Jetliners do not fly on electricity. Sunlight does not self-assemble into plastic.
And uranium does not magically precipitate out of sea water.
The worlds population cannot afford to toss out their existing cars and buy all-new expensive electric cars.
Of course not. We need to transition to those over the course of a decade or so. Provide tax incentives to buy them, raise minimum fuel efficiency standards new internal combustion engine cars etc.
Do you think i believe in magic or something?
Once again, you need to learn to think in more than one dimension. *Any* hydrocarbon can be used in the TDP process. The first plant used blood and bits of turkeys for Bogs sake. This means virtually any plant or animal product will work. Pond scum to weeds. Instead of plants that are hard to grow and/or only produce little seeds that we'd squeeze oil out of, plants that we now see as useless, fast-growing *pests* will work just fine. Send former supertankers out into the Gulf to scoop up algae blooms. Lawn clippings. Old houses. Dead bodies, human and otherwise. Genetically engineered fast-growing versions of bamboo. Whatever can scrape carbon out of the air will work just fine for this.
And you failed basic thermodynamics. No matter what route you take with it, how fast the plants grow. You will need to burn more plants with each subsequent cycle of this than you did before.
We have the amount of petroleum we do because nature has been pressure-cooking (essentially) dead plant matter for hundreds of millions of years. We now consume 23.4 trillion grams (weighed for ease of comparison) of it per day just to run our vehicles.
The primary productivity (added biomass per year) of the the amazonian rainforest that still exists is about 12.5 billion grams per YEAR.
Wind and solar power (barring space based) are nice, but are certainly incapable of providing a growing worlds needs.
No. Which is why I never said they should be the sole sources now did I numbnuts?
Because it's defeatist and leads to decay. Grow or die. Efficiency is good for cost-savings and starships, but it's a bad way to run a society.

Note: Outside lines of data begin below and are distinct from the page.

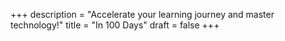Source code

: +++
description = "Accelerate your learning journey and master technology!"
title = "In 100 Days"
draft = false
+++
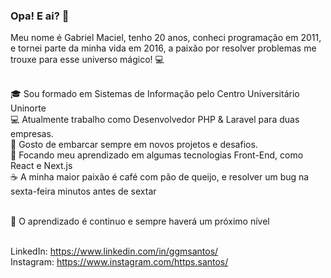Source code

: ### Opa! E ai? 👋

Meu nome é Gabriel Maciel, tenho 20 anos, conheci programação em 2011, e tornei parte da minha vida em 2016, a paixão por resolver problemas me trouxe para esse universo mágico! :computer:

<br/> :mortar_board: Sou formado em Sistemas de Informação pelo Centro Universitário Uninorte
<br/> :computer: Atualmente trabalho como Desenvolvedor PHP & Laravel para duas empresas.
<br/> :seat: Gosto de embarcar sempre em novos projetos e desafios.
<br/> :purple_heart: Focando meu aprendizado em algumas tecnologias Front-End, como React e Next.js
<br/> :coffee: A minha maior paixão é café com pão de queijo, e resolver um bug na sexta-feira minutos antes de sextar

<br/> :rocket: O aprendizado é continuo e sempre haverá um próximo nível

<br/> LinkedIn: https://www.linkedin.com/in/ggmsantos/
<br/> Instagram: https://www.instagram.com/https.santos/
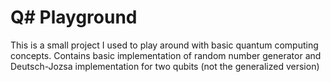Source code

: # Q# Playground
This is a small project I used to play around with basic quantum computing concepts. Contains basic implementation of random number generator and Deutsch-Jozsa implementation for two qubits (not the generalized version)
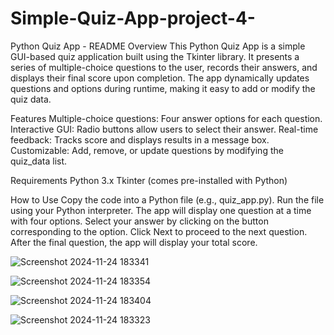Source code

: # Simple-Quiz-App-project-4-

Python Quiz App - README
Overview
This Python Quiz App is a simple GUI-based quiz application built using the Tkinter library. It presents a series of multiple-choice questions to the user, records their answers, and displays their final score upon completion. The app dynamically updates questions and options during runtime, making it easy to add or modify the quiz data.

Features
Multiple-choice questions: Four answer options for each question.
Interactive GUI: Radio buttons allow users to select their answer.
Real-time feedback: Tracks score and displays results in a message box.
Customizable: Add, remove, or update questions by modifying the quiz_data list.

Requirements
Python 3.x
Tkinter (comes pre-installed with Python)

How to Use
Copy the code into a Python file (e.g., quiz_app.py).
Run the file using your Python interpreter.
The app will display one question at a time with four options.
Select your answer by clicking on the button corresponding to the option.
Click Next to proceed to the next question.
After the final question, the app will display your total score.

![Screenshot 2024-11-24 183341](https://github.com/user-attachments/assets/3c787829-210b-4e47-8adc-8b3b7955e248)

![Screenshot 2024-11-24 183354](https://github.com/user-attachments/assets/cafe6c09-2216-4e76-823a-d48f48f0616f)

![Screenshot 2024-11-24 183404](https://github.com/user-attachments/assets/1889ff59-5e0f-47f1-aeb1-089b080b97d1)

![Screenshot 2024-11-24 183323](https://github.com/user-attachments/assets/30d9e00f-8c78-40cd-bba4-f916f1f352be)
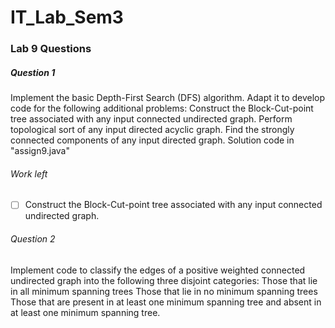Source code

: # IT_Lab_Sem3

### Lab 9 Questions

##### Question 1
Implement the basic Depth-First Search (DFS) algorithm. Adapt it to develop code for the following additional problems: 
Construct the Block-Cut-point tree associated with any input connected undirected graph.
Perform topological sort of any input directed acyclic graph. 
Find the strongly connected components of any input directed graph.
Solution code in "assign9.java"

###### Work left
- [ ] Construct the Block-Cut-point tree associated with any input connected undirected graph.



###### Question 2
Implement code to classify the edges of a positive weighted connected undirected graph into the following three disjoint categories:
Those that lie in all minimum spanning trees
Those that lie in no minimum spanning trees
Those that are present in at least one minimum spanning tree and absent in at least one minimum spanning tree.

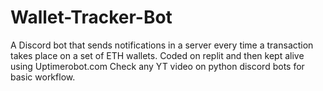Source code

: # Wallet-Tracker-Bot
A Discord bot that sends notifications in a server every time a transaction takes place on a set of ETH wallets.
Coded on replit and then kept alive using Uptimerobot.com
Check any YT video on python discord bots for basic workflow.
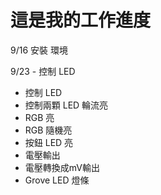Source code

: # 這是我的工作進度
9/16 安裝 環境 

9/23 - 控制 LED 
 - 控制 LED
 - 控制兩顆 LED 輪流亮
 - RGB 亮
 - RGB 隨機亮
 - 按鈕 LED 亮
 - 電壓輸出
 - 電壓轉換成mV輸出
 - Grove LED 燈條
 
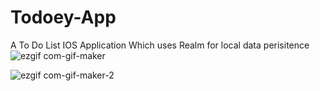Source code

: # Todoey-App

A To Do List IOS Application Which uses Realm for local data perisitence 
![ezgif com-gif-maker](https://user-images.githubusercontent.com/56363090/194041829-470ae1e7-3b7f-47a1-8fc0-7182e24583bc.gif)

![ezgif com-gif-maker-2](https://user-images.githubusercontent.com/56363090/194043001-c634c4bc-d966-4435-b98d-6d1684d2d32e.gif)
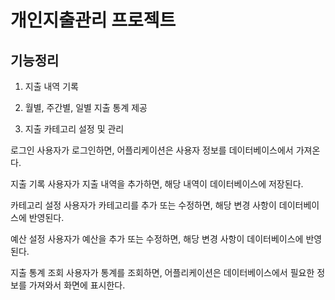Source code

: 
# 개인지출관리 프로젝트


## 기능정리
1. 지출 내역 기록

2. 월별, 주간별, 일별 지출 통계 제공

3. 지출 카테고리 설정 및 관리




로그인
사용자가 로그인하면, 어플리케이션은 사용자 정보를 데이터베이스에서 가져온다.

지출 기록
사용자가 지출 내역을 추가하면, 해당 내역이 데이터베이스에 저장된다.

카테고리 설정
사용자가 카테고리를 추가 또는 수정하면, 해당 변경 사항이 데이터베이스에 반영된다.

예산 설정
사용자가 예산을 추가 또는 수정하면, 해당 변경 사항이 데이터베이스에 반영된다.

지출 통계 조회
사용자가 통계를 조회하면, 어플리케이션은 데이터베이스에서 필요한 정보를 가져와서 화면에 표시한다.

Where did I say economies needed to stop growing? We need to reduce consumption of natural resources, not stop economic growth. For example, GM crops are awesome. We can use less water and nitrogen rich fertilizer if we adopt them.
That having been said, there is this thing called a carrying capacity in biology. It is the point when resources can no longer sustain further growth. We are quickly reaching ours. Just because a population stops growing (and this can analogized to an economy as well) does not mean that it is going to collapse. It means it asymptotes toward a limit. I fail to see, and you have provided no evidence to substantiate, why a condition like this is necessarily bad.
Your sad little insults might pack a bit more of a sting if you learned how to use a "comma."
I have an odd writing style when I am not being formal (IE. writing protocols for experiments, grants that sort of thing). It does not give you free reign on this forum to ignore the argument laid out in said strange writing style. That is a subset of the ad hominem fallacy known as the style over substance fallacy. Now, that is not the same as insulting someone. Ad hominem attacks are an insult in place of rather than in addition to an argument.
Which makes you a prime target, it would seem.
Not when I am the one who actually responds logically to arguments.